◆ PROVIDED INFORMATION:

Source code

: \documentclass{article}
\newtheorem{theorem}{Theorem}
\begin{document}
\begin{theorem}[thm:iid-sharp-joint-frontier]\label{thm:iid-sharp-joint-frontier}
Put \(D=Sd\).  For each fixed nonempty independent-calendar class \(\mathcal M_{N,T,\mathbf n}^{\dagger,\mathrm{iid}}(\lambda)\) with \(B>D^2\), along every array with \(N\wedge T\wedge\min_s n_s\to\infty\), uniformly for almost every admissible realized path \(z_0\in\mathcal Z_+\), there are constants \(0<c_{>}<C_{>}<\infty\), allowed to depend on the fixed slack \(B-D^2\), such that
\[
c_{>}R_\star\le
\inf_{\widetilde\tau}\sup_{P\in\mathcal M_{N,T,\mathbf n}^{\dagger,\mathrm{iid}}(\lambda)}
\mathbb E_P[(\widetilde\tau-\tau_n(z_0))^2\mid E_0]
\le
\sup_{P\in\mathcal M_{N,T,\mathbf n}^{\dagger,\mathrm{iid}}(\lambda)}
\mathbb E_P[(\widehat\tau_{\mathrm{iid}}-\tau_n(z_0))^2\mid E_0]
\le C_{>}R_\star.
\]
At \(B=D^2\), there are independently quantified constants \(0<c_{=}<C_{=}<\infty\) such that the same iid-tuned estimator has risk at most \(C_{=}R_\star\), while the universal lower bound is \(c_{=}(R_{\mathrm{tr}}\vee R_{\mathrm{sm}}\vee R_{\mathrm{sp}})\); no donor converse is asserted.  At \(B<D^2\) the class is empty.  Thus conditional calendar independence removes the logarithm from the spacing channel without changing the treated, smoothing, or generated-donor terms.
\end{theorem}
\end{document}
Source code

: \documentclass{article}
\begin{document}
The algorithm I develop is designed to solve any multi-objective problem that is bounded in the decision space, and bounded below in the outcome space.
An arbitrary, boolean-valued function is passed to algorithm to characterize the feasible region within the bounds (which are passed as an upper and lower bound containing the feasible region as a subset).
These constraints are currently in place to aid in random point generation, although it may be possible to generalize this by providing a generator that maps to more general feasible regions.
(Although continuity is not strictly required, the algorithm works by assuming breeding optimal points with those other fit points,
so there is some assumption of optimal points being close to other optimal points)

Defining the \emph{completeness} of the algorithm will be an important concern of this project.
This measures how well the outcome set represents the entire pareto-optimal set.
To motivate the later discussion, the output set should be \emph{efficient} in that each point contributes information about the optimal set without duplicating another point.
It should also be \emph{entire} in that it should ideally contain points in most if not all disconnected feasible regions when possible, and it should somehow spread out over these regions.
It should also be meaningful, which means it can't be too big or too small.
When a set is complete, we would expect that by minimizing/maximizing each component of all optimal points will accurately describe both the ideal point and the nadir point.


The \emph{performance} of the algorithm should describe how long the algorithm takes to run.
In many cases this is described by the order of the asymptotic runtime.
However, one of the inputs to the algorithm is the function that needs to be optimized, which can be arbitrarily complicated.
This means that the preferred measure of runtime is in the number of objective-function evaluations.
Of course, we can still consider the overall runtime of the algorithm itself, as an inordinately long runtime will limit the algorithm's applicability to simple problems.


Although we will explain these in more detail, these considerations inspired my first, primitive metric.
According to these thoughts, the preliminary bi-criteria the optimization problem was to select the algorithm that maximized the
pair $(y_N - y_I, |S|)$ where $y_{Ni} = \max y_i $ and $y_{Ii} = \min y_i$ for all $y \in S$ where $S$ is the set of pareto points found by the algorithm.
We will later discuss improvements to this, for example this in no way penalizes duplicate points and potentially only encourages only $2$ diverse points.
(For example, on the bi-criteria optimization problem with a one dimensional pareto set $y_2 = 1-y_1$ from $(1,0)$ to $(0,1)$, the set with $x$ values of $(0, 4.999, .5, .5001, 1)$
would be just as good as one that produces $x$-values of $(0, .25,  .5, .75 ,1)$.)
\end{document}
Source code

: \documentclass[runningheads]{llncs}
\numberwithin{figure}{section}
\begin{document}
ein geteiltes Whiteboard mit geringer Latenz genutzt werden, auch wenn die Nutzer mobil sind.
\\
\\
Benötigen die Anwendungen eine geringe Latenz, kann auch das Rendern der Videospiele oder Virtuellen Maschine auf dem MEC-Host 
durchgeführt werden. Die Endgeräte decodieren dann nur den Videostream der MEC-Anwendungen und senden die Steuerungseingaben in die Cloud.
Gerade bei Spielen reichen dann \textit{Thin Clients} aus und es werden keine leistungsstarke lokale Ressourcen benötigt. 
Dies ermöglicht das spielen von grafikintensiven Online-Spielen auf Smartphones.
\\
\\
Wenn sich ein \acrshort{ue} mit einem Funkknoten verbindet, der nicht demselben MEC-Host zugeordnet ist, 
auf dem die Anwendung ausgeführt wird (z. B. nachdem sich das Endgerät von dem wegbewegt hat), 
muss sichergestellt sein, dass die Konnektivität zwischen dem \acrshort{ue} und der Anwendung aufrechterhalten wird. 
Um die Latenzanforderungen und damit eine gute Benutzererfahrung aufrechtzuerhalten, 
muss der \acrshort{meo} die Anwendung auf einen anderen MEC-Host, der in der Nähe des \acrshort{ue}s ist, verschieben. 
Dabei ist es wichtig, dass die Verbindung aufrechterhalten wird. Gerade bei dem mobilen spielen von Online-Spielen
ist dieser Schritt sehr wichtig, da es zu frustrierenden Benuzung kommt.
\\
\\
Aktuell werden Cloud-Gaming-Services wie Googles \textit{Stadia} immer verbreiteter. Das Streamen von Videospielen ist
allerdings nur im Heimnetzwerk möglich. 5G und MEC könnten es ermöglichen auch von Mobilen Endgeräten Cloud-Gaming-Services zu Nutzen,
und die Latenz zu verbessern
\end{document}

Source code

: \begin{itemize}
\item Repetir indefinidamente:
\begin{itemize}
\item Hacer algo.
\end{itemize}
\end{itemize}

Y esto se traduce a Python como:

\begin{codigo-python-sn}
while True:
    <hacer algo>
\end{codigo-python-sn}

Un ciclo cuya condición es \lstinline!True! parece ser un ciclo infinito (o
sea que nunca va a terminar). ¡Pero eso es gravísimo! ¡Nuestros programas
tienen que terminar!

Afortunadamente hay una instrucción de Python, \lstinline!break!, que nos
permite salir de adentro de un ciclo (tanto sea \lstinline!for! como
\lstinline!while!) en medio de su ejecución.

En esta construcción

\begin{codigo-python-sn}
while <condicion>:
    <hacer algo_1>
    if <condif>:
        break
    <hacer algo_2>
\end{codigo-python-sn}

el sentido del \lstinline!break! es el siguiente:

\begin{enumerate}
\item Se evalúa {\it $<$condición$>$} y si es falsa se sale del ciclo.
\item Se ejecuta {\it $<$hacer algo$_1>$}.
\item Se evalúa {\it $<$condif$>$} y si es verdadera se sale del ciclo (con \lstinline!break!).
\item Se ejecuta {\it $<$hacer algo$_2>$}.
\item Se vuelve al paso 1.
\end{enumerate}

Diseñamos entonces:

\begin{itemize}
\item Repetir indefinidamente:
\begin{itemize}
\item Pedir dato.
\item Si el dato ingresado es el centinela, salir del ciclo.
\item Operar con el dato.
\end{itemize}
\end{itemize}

◆ EXERCISE DESCRIPTION: In full and without changes, repeat the listing.

◆ RESPONSE TO THE EXERCISE:
Source code

: \documentclass{article}
\newtheorem{theorem}{Theorem}
\begin{document}
\begin{theorem}[thm:iid-sharp-joint-frontier]\label{thm:iid-sharp-joint-frontier}
Put \(D=Sd\).  For each fixed nonempty independent-calendar class \(\mathcal M_{N,T,\mathbf n}^{\dagger,\mathrm{iid}}(\lambda)\) with \(B>D^2\), along every array with \(N\wedge T\wedge\min_s n_s\to\infty\), uniformly for almost every admissible realized path \(z_0\in\mathcal Z_+\), there are constants \(0<c_{>}<C_{>}<\infty\), allowed to depend on the fixed slack \(B-D^2\), such that
\[
c_{>}R_\star\le
\inf_{\widetilde\tau}\sup_{P\in\mathcal M_{N,T,\mathbf n}^{\dagger,\mathrm{iid}}(\lambda)}
\mathbb E_P[(\widetilde\tau-\tau_n(z_0))^2\mid E_0]
\le
\sup_{P\in\mathcal M_{N,T,\mathbf n}^{\dagger,\mathrm{iid}}(\lambda)}
\mathbb E_P[(\widehat\tau_{\mathrm{iid}}-\tau_n(z_0))^2\mid E_0]
\le C_{>}R_\star.
\]
At \(B=D^2\), there are independently quantified constants \(0<c_{=}<C_{=}<\infty\) such that the same iid-tuned estimator has risk at most \(C_{=}R_\star\), while the universal lower bound is \(c_{=}(R_{\mathrm{tr}}\vee R_{\mathrm{sm}}\vee R_{\mathrm{sp}})\); no donor converse is asserted.  At \(B<D^2\) the class is empty.  Thus conditional calendar independence removes the logarithm from the spacing channel without changing the treated, smoothing, or generated-donor terms.
\end{theorem}
\end{document}
Source code

: \documentclass{article}
\begin{document}
The algorithm I develop is designed to solve any multi-objective problem that is bounded in the decision space, and bounded below in the outcome space.
An arbitrary, boolean-valued function is passed to algorithm to characterize the feasible region within the bounds (which are passed as an upper and lower bound containing the feasible region as a subset).
These constraints are currently in place to aid in random point generation, although it may be possible to generalize this by providing a generator that maps to more general feasible regions.
(Although continuity is not strictly required, the algorithm works by assuming breeding optimal points with those other fit points,
so there is some assumption of optimal points being close to other optimal points)

Defining the \emph{completeness} of the algorithm will be an important concern of this project.
This measures how well the outcome set represents the entire pareto-optimal set.
To motivate the later discussion, the output set should be \emph{efficient} in that each point contributes information about the optimal set without duplicating another point.
It should also be \emph{entire} in that it should ideally contain points in most if not all disconnected feasible regions when possible, and it should somehow spread out over these regions.
It should also be meaningful, which means it can't be too big or too small.
When a set is complete, we would expect that by minimizing/maximizing each component of all optimal points will accurately describe both the ideal point and the nadir point.


The \emph{performance} of the algorithm should describe how long the algorithm takes to run.
In many cases this is described by the order of the asymptotic runtime.
However, one of the inputs to the algorithm is the function that needs to be optimized, which can be arbitrarily complicated.
This means that the preferred measure of runtime is in the number of objective-function evaluations.
Of course, we can still consider the overall runtime of the algorithm itself, as an inordinately long runtime will limit the algorithm's applicability to simple problems.


Although we will explain these in more detail, these considerations inspired my first, primitive metric.
According to these thoughts, the preliminary bi-criteria the optimization problem was to select the algorithm that maximized the
pair $(y_N - y_I, |S|)$ where $y_{Ni} = \max y_i $ and $y_{Ii} = \min y_i$ for all $y \in S$ where $S$ is the set of pareto points found by the algorithm.
We will later discuss improvements to this, for example this in no way penalizes duplicate points and potentially only encourages only $2$ diverse points.
(For example, on the bi-criteria optimization problem with a one dimensional pareto set $y_2 = 1-y_1$ from $(1,0)$ to $(0,1)$, the set with $x$ values of $(0, 4.999, .5, .5001, 1)$
would be just as good as one that produces $x$-values of $(0, .25,  .5, .75 ,1)$.)
\end{document}
Source code

: \documentclass[runningheads]{llncs}
\numberwithin{figure}{section}
\begin{document}
ein geteiltes Whiteboard mit geringer Latenz genutzt werden, auch wenn die Nutzer mobil sind.
\\
\\
Benötigen die Anwendungen eine geringe Latenz, kann auch das Rendern der Videospiele oder Virtuellen Maschine auf dem MEC-Host 
durchgeführt werden. Die Endgeräte decodieren dann nur den Videostream der MEC-Anwendungen und senden die Steuerungseingaben in die Cloud.
Gerade bei Spielen reichen dann \textit{Thin Clients} aus und es werden keine leistungsstarke lokale Ressourcen benötigt. 
Dies ermöglicht das spielen von grafikintensiven Online-Spielen auf Smartphones.
\\
\\
Wenn sich ein \acrshort{ue} mit einem Funkknoten verbindet, der nicht demselben MEC-Host zugeordnet ist, 
auf dem die Anwendung ausgeführt wird (z. B. nachdem sich das Endgerät von dem wegbewegt hat), 
muss sichergestellt sein, dass die Konnektivität zwischen dem \acrshort{ue} und der Anwendung aufrechterhalten wird. 
Um die Latenzanforderungen und damit eine gute Benutzererfahrung aufrechtzuerhalten, 
muss der \acrshort{meo} die Anwendung auf einen anderen MEC-Host, der in der Nähe des \acrshort{ue}s ist, verschieben. 
Dabei ist es wichtig, dass die Verbindung aufrechterhalten wird. Gerade bei dem mobilen spielen von Online-Spielen
ist dieser Schritt sehr wichtig, da es zu frustrierenden Benuzung kommt.
\\
\\
Aktuell werden Cloud-Gaming-Services wie Googles \textit{Stadia} immer verbreiteter. Das Streamen von Videospielen ist
allerdings nur im Heimnetzwerk möglich. 5G und MEC könnten es ermöglichen auch von Mobilen Endgeräten Cloud-Gaming-Services zu Nutzen,
und die Latenz zu verbessern
\end{document}

Source code

: \begin{itemize}
\item Repetir indefinidamente:
\begin{itemize}
\item Hacer algo.
\end{itemize}
\end{itemize}

Y esto se traduce a Python como:

\begin{codigo-python-sn}
while True:
    <hacer algo>
\end{codigo-python-sn}

Un ciclo cuya condición es \lstinline!True! parece ser un ciclo infinito (o
sea que nunca va a terminar). ¡Pero eso es gravísimo! ¡Nuestros programas
tienen que terminar!

Afortunadamente hay una instrucción de Python, \lstinline!break!, que nos
permite salir de adentro de un ciclo (tanto sea \lstinline!for! como
\lstinline!while!) en medio de su ejecución.

En esta construcción

\begin{codigo-python-sn}
while <condicion>:
    <hacer algo_1>
    if <condif>:
        break
    <hacer algo_2>
\end{codigo-python-sn}

el sentido del \lstinline!break! es el siguiente:

\begin{enumerate}
\item Se evalúa {\it $<$condición$>$} y si es falsa se sale del ciclo.
\item Se ejecuta {\it $<$hacer algo$_1>$}.
\item Se evalúa {\it $<$condif$>$} y si es verdadera se sale del ciclo (con \lstinline!break!).
\item Se ejecuta {\it $<$hacer algo$_2>$}.
\item Se vuelve al paso 1.
\end{enumerate}

Diseñamos entonces:

\begin{itemize}
\item Repetir indefinidamente:
\begin{itemize}
\item Pedir dato.
\item Si el dato ingresado es el centinela, salir del ciclo.
\item Operar con el dato.
\end{itemize}
\end{itemize}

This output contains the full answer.